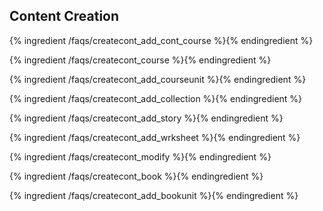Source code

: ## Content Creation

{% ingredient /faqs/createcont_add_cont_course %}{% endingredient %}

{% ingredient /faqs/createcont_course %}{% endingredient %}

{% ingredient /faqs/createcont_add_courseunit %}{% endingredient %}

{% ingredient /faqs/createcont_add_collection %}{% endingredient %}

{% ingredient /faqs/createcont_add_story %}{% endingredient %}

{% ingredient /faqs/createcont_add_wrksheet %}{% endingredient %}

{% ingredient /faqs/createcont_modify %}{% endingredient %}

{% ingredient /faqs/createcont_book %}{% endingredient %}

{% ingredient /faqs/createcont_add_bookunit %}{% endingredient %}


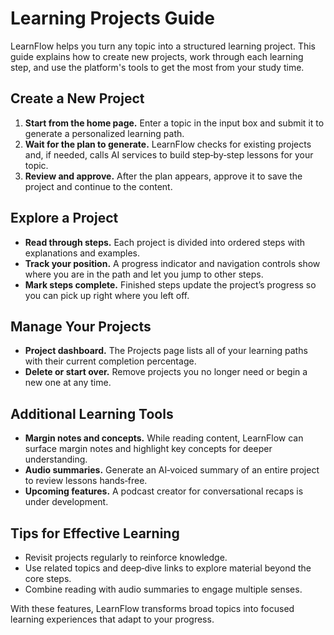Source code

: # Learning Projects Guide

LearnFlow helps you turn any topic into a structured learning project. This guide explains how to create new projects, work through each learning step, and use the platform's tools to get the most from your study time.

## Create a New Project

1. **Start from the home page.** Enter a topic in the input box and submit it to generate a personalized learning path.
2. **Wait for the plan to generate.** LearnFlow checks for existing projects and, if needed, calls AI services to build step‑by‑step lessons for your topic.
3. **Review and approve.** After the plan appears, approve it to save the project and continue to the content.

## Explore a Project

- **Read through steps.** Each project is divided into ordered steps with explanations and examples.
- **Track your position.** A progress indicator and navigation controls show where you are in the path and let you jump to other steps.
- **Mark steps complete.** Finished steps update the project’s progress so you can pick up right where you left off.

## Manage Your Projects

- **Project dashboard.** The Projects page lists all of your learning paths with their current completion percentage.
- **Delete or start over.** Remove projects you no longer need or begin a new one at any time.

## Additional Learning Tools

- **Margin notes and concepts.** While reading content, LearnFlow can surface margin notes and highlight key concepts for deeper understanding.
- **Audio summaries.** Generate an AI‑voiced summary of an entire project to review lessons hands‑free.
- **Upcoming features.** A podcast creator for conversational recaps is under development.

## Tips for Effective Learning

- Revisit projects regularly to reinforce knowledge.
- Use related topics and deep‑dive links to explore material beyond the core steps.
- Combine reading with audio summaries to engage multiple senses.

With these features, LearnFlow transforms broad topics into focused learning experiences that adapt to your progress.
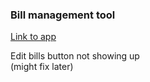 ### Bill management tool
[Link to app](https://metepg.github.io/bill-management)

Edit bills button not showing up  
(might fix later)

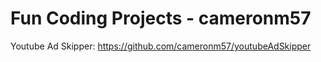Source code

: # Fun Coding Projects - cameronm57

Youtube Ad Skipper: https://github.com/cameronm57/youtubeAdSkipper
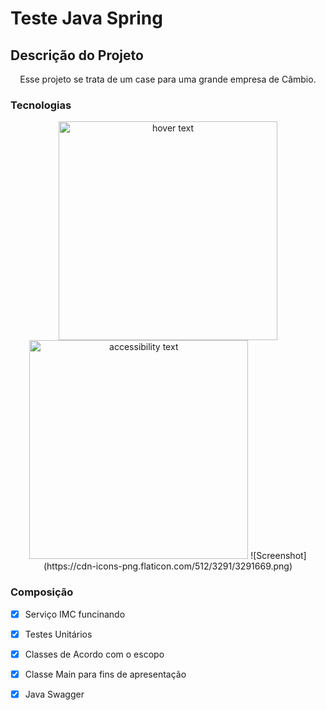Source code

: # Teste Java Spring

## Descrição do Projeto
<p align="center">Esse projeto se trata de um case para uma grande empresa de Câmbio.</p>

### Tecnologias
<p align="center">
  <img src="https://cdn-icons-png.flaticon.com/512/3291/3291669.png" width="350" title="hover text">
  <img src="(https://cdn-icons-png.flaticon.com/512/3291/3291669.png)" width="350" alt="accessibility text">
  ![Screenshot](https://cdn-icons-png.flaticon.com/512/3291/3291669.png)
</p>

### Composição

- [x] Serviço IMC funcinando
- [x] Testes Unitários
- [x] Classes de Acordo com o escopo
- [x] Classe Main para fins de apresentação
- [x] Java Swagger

--

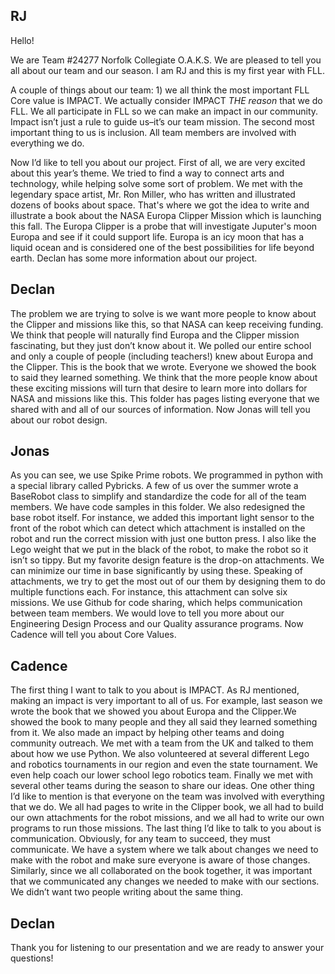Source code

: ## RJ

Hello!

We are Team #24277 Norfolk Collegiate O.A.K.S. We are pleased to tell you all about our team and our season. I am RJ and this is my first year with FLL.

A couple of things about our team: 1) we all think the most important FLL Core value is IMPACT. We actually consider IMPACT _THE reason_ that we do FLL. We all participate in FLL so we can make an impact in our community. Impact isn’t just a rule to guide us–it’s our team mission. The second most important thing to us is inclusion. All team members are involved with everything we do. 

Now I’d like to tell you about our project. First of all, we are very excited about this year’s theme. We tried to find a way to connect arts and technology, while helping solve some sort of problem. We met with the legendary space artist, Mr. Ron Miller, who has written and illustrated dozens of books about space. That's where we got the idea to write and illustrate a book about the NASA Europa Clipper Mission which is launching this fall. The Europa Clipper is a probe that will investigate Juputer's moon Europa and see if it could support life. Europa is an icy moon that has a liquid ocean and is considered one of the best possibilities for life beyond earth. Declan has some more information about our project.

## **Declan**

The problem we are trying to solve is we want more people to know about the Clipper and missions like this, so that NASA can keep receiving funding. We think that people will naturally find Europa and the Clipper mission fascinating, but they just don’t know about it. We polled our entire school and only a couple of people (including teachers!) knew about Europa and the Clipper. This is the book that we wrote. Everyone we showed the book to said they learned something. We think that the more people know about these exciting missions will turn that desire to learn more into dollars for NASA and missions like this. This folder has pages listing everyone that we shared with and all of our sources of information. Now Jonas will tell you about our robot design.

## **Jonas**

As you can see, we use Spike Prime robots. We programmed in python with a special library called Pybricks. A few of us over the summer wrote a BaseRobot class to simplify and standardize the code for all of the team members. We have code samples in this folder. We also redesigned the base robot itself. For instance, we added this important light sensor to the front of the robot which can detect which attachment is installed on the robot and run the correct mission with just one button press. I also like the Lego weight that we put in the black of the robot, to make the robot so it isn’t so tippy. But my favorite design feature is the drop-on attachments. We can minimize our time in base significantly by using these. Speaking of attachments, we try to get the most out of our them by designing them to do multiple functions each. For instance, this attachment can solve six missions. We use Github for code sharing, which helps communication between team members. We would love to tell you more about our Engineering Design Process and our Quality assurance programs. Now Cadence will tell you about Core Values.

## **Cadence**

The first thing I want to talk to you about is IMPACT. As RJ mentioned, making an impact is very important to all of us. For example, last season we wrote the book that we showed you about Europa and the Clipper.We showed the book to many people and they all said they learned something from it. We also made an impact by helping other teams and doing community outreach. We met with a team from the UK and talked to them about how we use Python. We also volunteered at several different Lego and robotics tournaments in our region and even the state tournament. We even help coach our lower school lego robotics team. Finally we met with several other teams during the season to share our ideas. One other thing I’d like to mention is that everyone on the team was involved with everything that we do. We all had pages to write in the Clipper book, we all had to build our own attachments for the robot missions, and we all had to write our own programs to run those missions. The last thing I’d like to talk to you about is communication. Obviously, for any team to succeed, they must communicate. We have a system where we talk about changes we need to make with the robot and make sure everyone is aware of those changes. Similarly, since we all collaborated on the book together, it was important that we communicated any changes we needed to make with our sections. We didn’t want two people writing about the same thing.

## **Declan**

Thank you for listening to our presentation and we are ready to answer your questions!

==

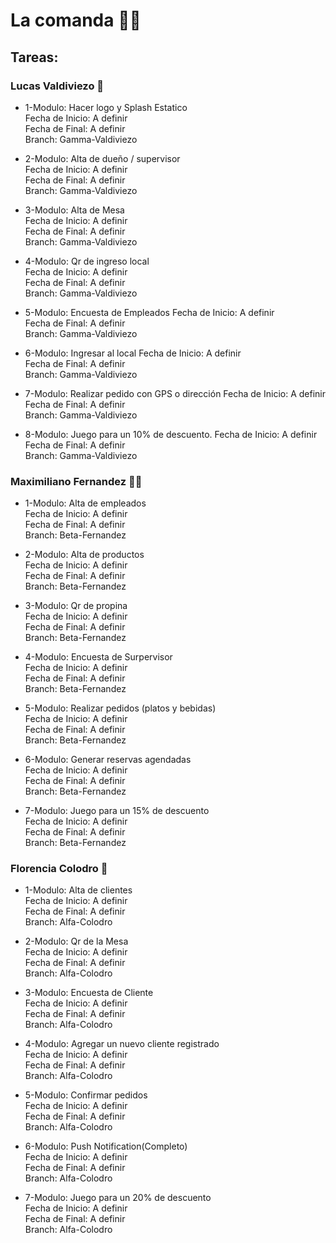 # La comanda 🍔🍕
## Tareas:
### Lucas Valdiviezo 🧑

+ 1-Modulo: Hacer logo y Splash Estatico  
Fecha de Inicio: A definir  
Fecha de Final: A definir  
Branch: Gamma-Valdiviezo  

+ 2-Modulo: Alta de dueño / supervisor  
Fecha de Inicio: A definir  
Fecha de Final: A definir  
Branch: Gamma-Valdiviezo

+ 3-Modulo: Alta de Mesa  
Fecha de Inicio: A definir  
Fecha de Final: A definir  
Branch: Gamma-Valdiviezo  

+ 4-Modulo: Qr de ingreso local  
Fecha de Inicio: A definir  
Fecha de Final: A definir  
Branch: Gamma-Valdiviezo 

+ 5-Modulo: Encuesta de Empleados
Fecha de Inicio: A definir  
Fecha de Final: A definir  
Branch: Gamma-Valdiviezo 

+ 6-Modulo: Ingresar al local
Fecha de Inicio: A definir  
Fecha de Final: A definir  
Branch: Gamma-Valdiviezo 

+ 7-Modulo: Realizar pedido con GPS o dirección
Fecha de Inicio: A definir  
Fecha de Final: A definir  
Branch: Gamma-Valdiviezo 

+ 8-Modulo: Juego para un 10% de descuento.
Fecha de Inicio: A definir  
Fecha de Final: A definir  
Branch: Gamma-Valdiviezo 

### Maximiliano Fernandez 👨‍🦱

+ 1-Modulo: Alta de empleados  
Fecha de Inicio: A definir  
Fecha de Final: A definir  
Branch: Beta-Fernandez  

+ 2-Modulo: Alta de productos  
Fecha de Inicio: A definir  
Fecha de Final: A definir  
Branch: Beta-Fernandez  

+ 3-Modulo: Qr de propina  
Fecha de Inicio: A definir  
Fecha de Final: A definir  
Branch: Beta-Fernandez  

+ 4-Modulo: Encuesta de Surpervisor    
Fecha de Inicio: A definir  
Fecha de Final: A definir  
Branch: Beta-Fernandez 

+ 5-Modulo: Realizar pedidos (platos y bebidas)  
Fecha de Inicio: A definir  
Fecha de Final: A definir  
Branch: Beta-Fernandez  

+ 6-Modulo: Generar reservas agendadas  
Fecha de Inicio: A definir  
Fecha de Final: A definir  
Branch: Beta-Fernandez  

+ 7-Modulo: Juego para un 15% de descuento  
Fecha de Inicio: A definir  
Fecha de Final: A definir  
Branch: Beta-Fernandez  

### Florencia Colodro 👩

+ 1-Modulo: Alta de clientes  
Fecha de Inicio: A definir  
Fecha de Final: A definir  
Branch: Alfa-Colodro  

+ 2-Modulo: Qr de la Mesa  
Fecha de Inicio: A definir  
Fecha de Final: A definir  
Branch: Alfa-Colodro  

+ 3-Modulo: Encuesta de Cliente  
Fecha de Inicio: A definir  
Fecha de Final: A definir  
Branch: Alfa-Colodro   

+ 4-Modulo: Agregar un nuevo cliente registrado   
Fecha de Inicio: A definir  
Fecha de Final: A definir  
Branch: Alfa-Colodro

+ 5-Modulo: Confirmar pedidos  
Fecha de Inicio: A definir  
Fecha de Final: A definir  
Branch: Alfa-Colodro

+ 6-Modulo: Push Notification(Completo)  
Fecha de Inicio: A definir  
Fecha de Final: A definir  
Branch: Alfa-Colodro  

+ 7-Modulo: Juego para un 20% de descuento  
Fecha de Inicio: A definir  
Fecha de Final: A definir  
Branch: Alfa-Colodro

* _Description of the task_: Work out how many lines of the listing above include "para"; the reply is that number alone.

* _Task response_: 5